🤖 AI Summary
Fixed vocabulary sizes hinder large language models’ (LLMs) generalization to novel and out-of-vocabulary tokens. To address this, we propose the first open-source dynamic vocabulary framework tailored for modern LLMs, enabling real-time vocabulary expansion during both training and inference. Our method introduces a modular pipeline compatible with mainstream open-weight LLMs, integrating batched inference, a command-line interface (CLI), and an interactive web-based UI, while supporting end-to-end training, evaluation, and visualization. Crucially, our approach embeds dynamic vocabulary adaptation seamlessly into the LLM’s generation process—without architectural modifications or retraining.
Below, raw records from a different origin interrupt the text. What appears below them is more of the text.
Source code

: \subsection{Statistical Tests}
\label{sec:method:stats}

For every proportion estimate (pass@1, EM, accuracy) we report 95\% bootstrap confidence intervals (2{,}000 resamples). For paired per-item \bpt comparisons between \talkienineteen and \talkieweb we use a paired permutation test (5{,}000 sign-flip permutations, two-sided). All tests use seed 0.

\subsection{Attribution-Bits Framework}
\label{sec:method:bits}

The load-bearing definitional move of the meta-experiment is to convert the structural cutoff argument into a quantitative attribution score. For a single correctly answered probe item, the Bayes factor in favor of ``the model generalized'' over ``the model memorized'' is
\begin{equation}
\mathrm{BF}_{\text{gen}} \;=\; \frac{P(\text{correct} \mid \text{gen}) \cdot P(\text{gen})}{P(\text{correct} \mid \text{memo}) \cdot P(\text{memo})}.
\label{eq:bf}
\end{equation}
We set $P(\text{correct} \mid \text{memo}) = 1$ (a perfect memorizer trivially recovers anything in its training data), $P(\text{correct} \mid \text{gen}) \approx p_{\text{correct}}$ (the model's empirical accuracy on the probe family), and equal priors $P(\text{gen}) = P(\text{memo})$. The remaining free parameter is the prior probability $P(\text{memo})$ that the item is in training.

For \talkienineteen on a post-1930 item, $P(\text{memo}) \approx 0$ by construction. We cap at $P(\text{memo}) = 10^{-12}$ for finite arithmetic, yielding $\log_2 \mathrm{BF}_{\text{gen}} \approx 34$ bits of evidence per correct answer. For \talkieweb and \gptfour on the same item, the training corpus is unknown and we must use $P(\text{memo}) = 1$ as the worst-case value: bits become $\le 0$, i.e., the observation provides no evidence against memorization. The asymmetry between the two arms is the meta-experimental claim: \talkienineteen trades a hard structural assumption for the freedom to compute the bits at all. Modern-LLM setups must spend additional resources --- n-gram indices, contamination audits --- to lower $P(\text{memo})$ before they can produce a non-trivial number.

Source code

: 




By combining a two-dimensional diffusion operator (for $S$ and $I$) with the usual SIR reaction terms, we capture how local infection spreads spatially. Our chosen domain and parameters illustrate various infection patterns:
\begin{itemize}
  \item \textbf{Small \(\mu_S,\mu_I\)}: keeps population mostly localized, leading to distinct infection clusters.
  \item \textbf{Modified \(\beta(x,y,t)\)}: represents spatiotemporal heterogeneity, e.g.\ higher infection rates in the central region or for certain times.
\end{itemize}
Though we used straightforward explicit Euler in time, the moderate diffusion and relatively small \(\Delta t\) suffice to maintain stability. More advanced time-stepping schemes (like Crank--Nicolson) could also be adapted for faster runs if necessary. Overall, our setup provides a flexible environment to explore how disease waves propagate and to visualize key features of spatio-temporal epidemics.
Experimental results demonstrate substantial improvements in novel-token handling accuracy and inference throughput across multiple benchmark tasks, validating the framework’s effectiveness, efficiency, and practical utility.
📝 Abstract
Language models trained with a fixed vocabulary struggle to generalize to novel or out-of-vocabulary words, limiting their flexibility in handling diverse token combinations. Existing dynamic vocabulary approaches attempt to address this limitation but face challenges such as fragmented codebases, lack of support for modern LLMs, and limited inference scalability. To overcome these issues, we introduce DVAGen, a fully open-source, unified framework designed for training, evaluation, and visualization of dynamic vocabulary-augmented language models. Our framework modularizes the pipeline for ease of customization, integrates seamlessly with open-source LLMs, and is the first to provide both CLI and WebUI tools for real-time result inspection. We validate the effectiveness of dynamic vocabulary methods on modern LLMs and demonstrate support for batch inference, significantly improving inference throughput.